** What you should do **
Pictures are not part of the copy. Reproduce all the records exactly.

** Data for review **
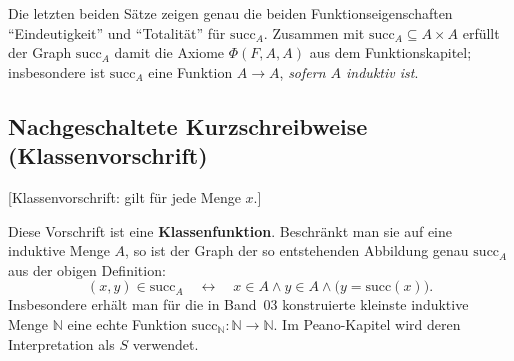 \documentclass[main.tex]{subfiles}
\begin{document}
\begin{tabproof}
\end{tabproof}

\begin{tabproof}
    {}
\end{tabproof}

\begin{remark}
Die letzten beiden Sätze zeigen genau die beiden Funktions\-eigenschaften \enquote{Eindeutigkeit} und 
\enquote{Totalität} für \(\mathrm{succ}_A\). Zusammen mit \(\mathrm{succ}_A \subseteq A\times A\) 
erfüllt der Graph \(\mathrm{succ}_A\) damit die Axiome \(\Phi(F,A,A)\) aus dem Funktionskapitel; 
insbesondere ist \(\mathrm{succ}_A\) eine Funktion \(A\to A\), \emph{sofern \(A\) induktiv ist}.
\end{remark}

\subsection{Nachgeschaltete Kurzschreibweise (Klassenvorschrift)}

[Klassenvorschrift: gilt für jede Menge \(x\).]
\begin{remark}
Diese Vorschrift ist eine \textbf{Klassenfunktion}. 
Beschränkt man sie auf eine induktive Menge \(A\), so ist der Graph der so entstehenden Abbildung genau
\(\mathrm{succ}_A\) aus der obigen Definition:
\[
(x,y)\in \mathrm{succ}_A \quad\leftrightarrow\quad x\in A \land y\in A \land \bigl(y=\mathrm{succ}(x)\bigr).
\]
Insbesondere erhält man für die in Band~03 konstruierte kleinste induktive Menge \(\mathbb{N}\) 
eine echte Funktion \(\mathrm{succ}_{\mathbb{N}}\colon \mathbb{N}\to \mathbb{N}\). 
Im Peano-Kapitel wird deren Interpretation als \(S\) verwendet.
\end{remark}
\end{document}

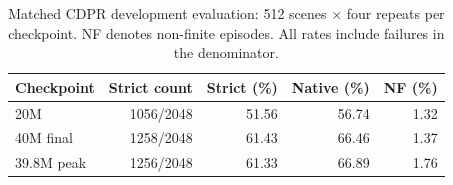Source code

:\begin{table}[t]
\caption{Matched CDPR development evaluation: 512 scenes $\times$ four repeats per checkpoint. NF denotes non-finite episodes. All rates include failures in the denominator.}
\label{tab:cdpr}\centering\small
\begin{tabular}{@{}lrrrr@{}}\toprule
Checkpoint & Strict count & Strict (\%) & Native (\%) & NF (\%)\\\midrule
20M & 1056/2048 & 51.56 & 56.74 & 1.32\\
40M final & 1258/2048 & 61.43 & 66.46 & 1.37\\
39.8M peak & 1256/2048 & 61.33 & 66.89 & 1.76\\\bottomrule
\end{tabular}
\end{table}
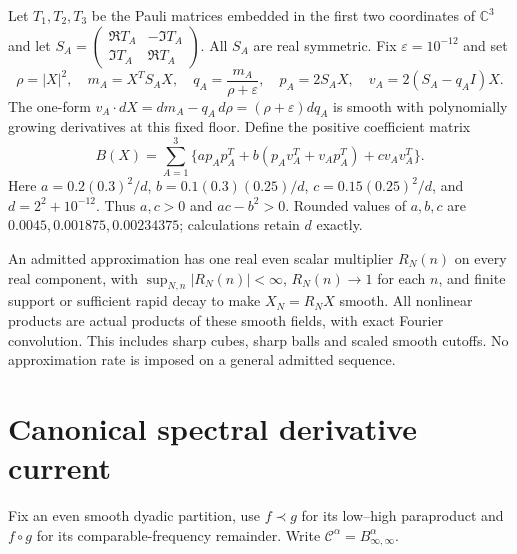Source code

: \documentclass[11pt]{article}
\newcommand{\C}{\mathbb C}
\newcommand{\eps}{\varepsilon}
\begin{document}
Let $T_1,T_2,T_3$ be the Pauli matrices embedded in the first two coordinates
of $\C^3$ and let
$S_A=\left(\begin{smallmatrix}\Re T_A&-\Im T_A\\\Im T_A&\Re T_A\end{smallmatrix}\right)$.
All $S_A$ are real symmetric. Fix $\eps=10^{-12}$ and set
\begin{equation}\label{eq:oneform}
 \rho=|X|^2,\quad m_A=X^TS_AX,\quad q_A=\frac{m_A}{\rho+\eps},
 \quad p_A=2S_AX,\quad v_A=2(S_A-q_AI)X.
\end{equation}
The one-form $v_A\cdot dX=dm_A-q_A\,d\rho=(\rho+\eps)dq_A$
is smooth with polynomially growing derivatives at this fixed floor.
Define the positive coefficient matrix
\begin{equation}\label{eq:B}
 B(X)=\sum_{A=1}^3\{a p_Ap_A^T+b(p_Av_A^T+v_Ap_A^T)+c v_Av_A^T\}.
\end{equation}
Here $a=0.2(0.3)^2/d$, $b=0.1(0.3)(0.25)/d$,
$c=0.15(0.25)^2/d$, and $d=2^2+10^{-12}$.
Thus $a,c>0$ and $ac-b^2>0$. Rounded values of $a,b,c$ are
$0.0045,0.001875,0.00234375$; calculations retain $d$ exactly.

An admitted approximation has one real even scalar multiplier $R_N(n)$
on every real component, with $\sup_{N,n}|R_N(n)|<\infty$,
$R_N(n)\to1$ for each $n$, and finite support or sufficient rapid decay
to make $X_N=R_NX$ smooth. All nonlinear products are actual products
of these smooth fields, with exact Fourier convolution. This includes
sharp cubes, sharp balls and scaled smooth cutoffs. No approximation rate
is imposed on a general admitted sequence.

\section{Canonical spectral derivative current}
Fix an even smooth dyadic partition, use $f\prec g$ for its low--high
paraproduct and $f\circ g$ for its comparable-frequency remainder.
Write $\mathcal C^\alpha=B^\alpha_{\infty,\infty}$.
\end{document}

** Answer area **
 \documentclass[main.tex]{subfiles}
\begin{document}
\begin{tabproof}
\end{tabproof}

\begin{tabproof}
    {}
\end{tabproof}

\begin{remark}
Die letzten beiden Sätze zeigen genau die beiden Funktions\-eigenschaften \enquote{Eindeutigkeit} und 
\enquote{Totalität} für \(\mathrm{succ}_A\). Zusammen mit \(\mathrm{succ}_A \subseteq A\times A\) 
erfüllt der Graph \(\mathrm{succ}_A\) damit die Axiome \(\Phi(F,A,A)\) aus dem Funktionskapitel; 
insbesondere ist \(\mathrm{succ}_A\) eine Funktion \(A\to A\), \emph{sofern \(A\) induktiv ist}.
\end{remark}

\subsection{Nachgeschaltete Kurzschreibweise (Klassenvorschrift)}

[Klassenvorschrift: gilt für jede Menge \(x\).]
\begin{remark}
Diese Vorschrift ist eine \textbf{Klassenfunktion}. 
Beschränkt man sie auf eine induktive Menge \(A\), so ist der Graph der so entstehenden Abbildung genau
\(\mathrm{succ}_A\) aus der obigen Definition:
\[
(x,y)\in \mathrm{succ}_A \quad\leftrightarrow\quad x\in A \land y\in A \land \bigl(y=\mathrm{succ}(x)\bigr).
\]
Insbesondere erhält man für die in Band~03 konstruierte kleinste induktive Menge \(\mathbb{N}\) 
eine echte Funktion \(\mathrm{succ}_{\mathbb{N}}\colon \mathbb{N}\to \mathbb{N}\). 
Im Peano-Kapitel wird deren Interpretation als \(S\) verwendet.
\end{remark}
\end{document}

Source code

:\begin{table}[t]
\caption{Matched CDPR development evaluation: 512 scenes $\times$ four repeats per checkpoint. NF denotes non-finite episodes. All rates include failures in the denominator.}
\label{tab:cdpr}\centering\small
\begin{tabular}{@{}lrrrr@{}}\toprule
Checkpoint & Strict count & Strict (\%) & Native (\%) & NF (\%)\\\midrule
20M & 1056/2048 & 51.56 & 56.74 & 1.32\\
40M final & 1258/2048 & 61.43 & 66.46 & 1.37\\
39.8M peak & 1256/2048 & 61.33 & 66.89 & 1.76\\\bottomrule
\end{tabular}
\end{table}
Source code

: \documentclass[11pt]{article}
\newcommand{\C}{\mathbb C}
\newcommand{\eps}{\varepsilon}
\begin{document}
Let $T_1,T_2,T_3$ be the Pauli matrices embedded in the first two coordinates
of $\C^3$ and let
$S_A=\left(\begin{smallmatrix}\Re T_A&-\Im T_A\\\Im T_A&\Re T_A\end{smallmatrix}\right)$.
All $S_A$ are real symmetric. Fix $\eps=10^{-12}$ and set
\begin{equation}\label{eq:oneform}
 \rho=|X|^2,\quad m_A=X^TS_AX,\quad q_A=\frac{m_A}{\rho+\eps},
 \quad p_A=2S_AX,\quad v_A=2(S_A-q_AI)X.
\end{equation}
The one-form $v_A\cdot dX=dm_A-q_A\,d\rho=(\rho+\eps)dq_A$
is smooth with polynomially growing derivatives at this fixed floor.
Define the positive coefficient matrix
\begin{equation}\label{eq:B}
 B(X)=\sum_{A=1}^3\{a p_Ap_A^T+b(p_Av_A^T+v_Ap_A^T)+c v_Av_A^T\}.
\end{equation}
Here $a=0.2(0.3)^2/d$, $b=0.1(0.3)(0.25)/d$,
$c=0.15(0.25)^2/d$, and $d=2^2+10^{-12}$.
Thus $a,c>0$ and $ac-b^2>0$. Rounded values of $a,b,c$ are
$0.0045,0.001875,0.00234375$; calculations retain $d$ exactly.

An admitted approximation has one real even scalar multiplier $R_N(n)$
on every real component, with $\sup_{N,n}|R_N(n)|<\infty$,
$R_N(n)\to1$ for each $n$, and finite support or sufficient rapid decay
to make $X_N=R_NX$ smooth. All nonlinear products are actual products
of these smooth fields, with exact Fourier convolution. This includes
sharp cubes, sharp balls and scaled smooth cutoffs. No approximation rate
is imposed on a general admitted sequence.

\section{Canonical spectral derivative current}
Fix an even smooth dyadic partition, use $f\prec g$ for its low--high
paraproduct and $f\circ g$ for its comparable-frequency remainder.
Write $\mathcal C^\alpha=B^\alpha_{\infty,\infty}$.
\end{document}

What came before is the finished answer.